Fresh off the announcement of his company’s latest acquisition, Rithy Sear, chairman of the WorldBridge International Group, said he was looking to close the net on competition as he works to cement his company’s position as the Kingdom’s supply chain leader.
“We are purchasing groups and signing deals so that we can dominate the logistics industry while laying the groundwork for the many subsidiaries under WorldBridge International,” Sear said, adding that to push a diverse portfolio of interests, it was important to “shake a lot of hands with different groups”.
On Sunday, WorldBridge announced that it had acquired a majority stake in AusKhmer Import and Export Company Ltd, one of the biggest distributors of high-quality food and beverage products in Cambodia.
The buyout for an undisclosed sum aims to leverage Sear’s growing logistics empire to serve and develop AusKhmer’s high-profile client list, including five-star hotels, restaurants and supermarkets.
Sear, whose group is engaged in logistics, real estate and e-commerce, has also pledged to sink $10 million into expanding AusKhmer’s business and bringing in more famous foreign food and beverage brands.
The buyout was the latest in a series of acquisitions and partnership deals that have catapulted WorldBridge into the media spotlight. Much of this activity has come through Kerry WorldBridge Logistics Ltd, a joint venture between Sear’s firm and Hong Kong-listed Kerry Logistic Network Ltd.
In February 2015, Kerry WorldBridge acquired the majority share of the local door-to-door logistics firm Cambodia Express Group. More recently, it signed a memorandum of understanding with state-owned Cambodia Post, agreeing to invest $17 million to expand the coverage of its Express Mail Service (EMS) and increase the use of the country’s post offices.
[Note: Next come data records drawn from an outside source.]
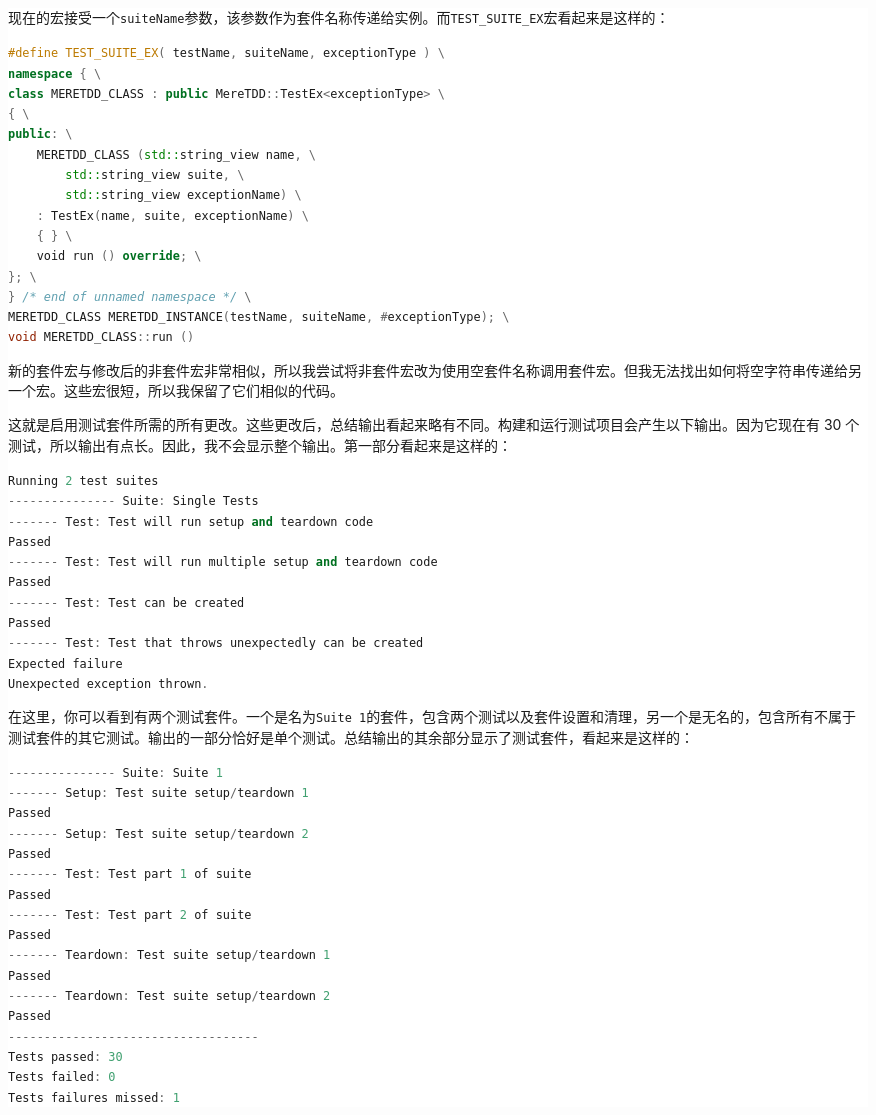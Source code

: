 现在的宏接受一个`suiteName`参数，该参数作为套件名称传递给实例。而`TEST_SUITE_EX`宏看起来是这样的：

```cpp
#define TEST_SUITE_EX( testName, suiteName, exceptionType ) \
namespace { \
class MERETDD_CLASS : public MereTDD::TestEx<exceptionType> \
{ \
public: \
    MERETDD_CLASS (std::string_view name, \
        std::string_view suite, \
        std::string_view exceptionName) \
    : TestEx(name, suite, exceptionName) \
    { } \
    void run () override; \
}; \
} /* end of unnamed namespace */ \
MERETDD_CLASS MERETDD_INSTANCE(testName, suiteName, #exceptionType); \
void MERETDD_CLASS::run ()
```

新的套件宏与修改后的非套件宏非常相似，所以我尝试将非套件宏改为使用空套件名称调用套件宏。但我无法找出如何将空字符串传递给另一个宏。这些宏很短，所以我保留了它们相似的代码。

这就是启用测试套件所需的所有更改。这些更改后，总结输出看起来略有不同。构建和运行测试项目会产生以下输出。因为它现在有 30 个测试，所以输出有点长。因此，我不会显示整个输出。第一部分看起来是这样的：

```cpp
Running 2 test suites
--------------- Suite: Single Tests
------- Test: Test will run setup and teardown code
Passed
------- Test: Test will run multiple setup and teardown code
Passed
------- Test: Test can be created
Passed
------- Test: Test that throws unexpectedly can be created
Expected failure
Unexpected exception thrown.
```

在这里，你可以看到有两个测试套件。一个是名为`Suite 1`的套件，包含两个测试以及套件设置和清理，另一个是无名的，包含所有不属于测试套件的其它测试。输出的一部分恰好是单个测试。总结输出的其余部分显示了测试套件，看起来是这样的：

```cpp
--------------- Suite: Suite 1
------- Setup: Test suite setup/teardown 1
Passed
------- Setup: Test suite setup/teardown 2
Passed
------- Test: Test part 1 of suite
Passed
------- Test: Test part 2 of suite
Passed
------- Teardown: Test suite setup/teardown 1
Passed
------- Teardown: Test suite setup/teardown 2
Passed
-----------------------------------
Tests passed: 30
Tests failed: 0
Tests failures missed: 1
```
The deal not only extends the logistics reach of both partners, it gives WorldBridge’s MAIO Mall e-commerce platform more capacity to distribute packages to customers.
“We can now reach into places that we couldn’t before,” Sear said of the shared-services arrangement.
Kerry WorldBridge has also invested in its own special economic zone (SEZ), a $100 million project aimed at building a regional logistics hub in Kandal province just south of Phnom Penh.
Expected to begin operation later this year, the project includes a bonded warehouse that would enable companies to import materials duty-free for their export-oriented production lines.
It is all part of Sear’s holistic approach to logistics.
“To me logistics is the way of the future, and in Cambodia many companies don’t understand the market or the value of managing the whole supply chain,” he said, estimating that his firm had spent somewhere between $70 million and $129 million in the last few years to firm up its position as a leader in Cambodia’s logistics sector.
The consolidation is helping to shake up the highly fragmented Cambodian domestic logistics sector.
According to Noun Ratana, sales and marketing manager for RDL Logistics, more than 600 logistics companies currently operate in the Kingdom – many of them scattered amongst different niche markets transporting different goods.
“In terms of the supply chain, it is very important to operate the whole thing,” he said. “However, most logistics companies in Cambodia lack that [ability] of professionalism. Only a few companies have been able to operate well.”
As for WorldBridge’s aggressive push into the market, Joseph Lovell, managing partner at law firm BNG Legal, said that with Cambodia’s small market, numerous participants and explosive growth, consolidation was both sensible and inevitable. He explained that acquisitions allow companies to expand quicker and cheaper than through organic growth.
“In the big picture, mergers and acquisitions make a lot of sense in Cambodia because you don’t have to legally set up a joint venture to operate,” he said. “From a market standpoint, if a company is looking to get into food and beverage or logistics, you look for an established partner within the industry.”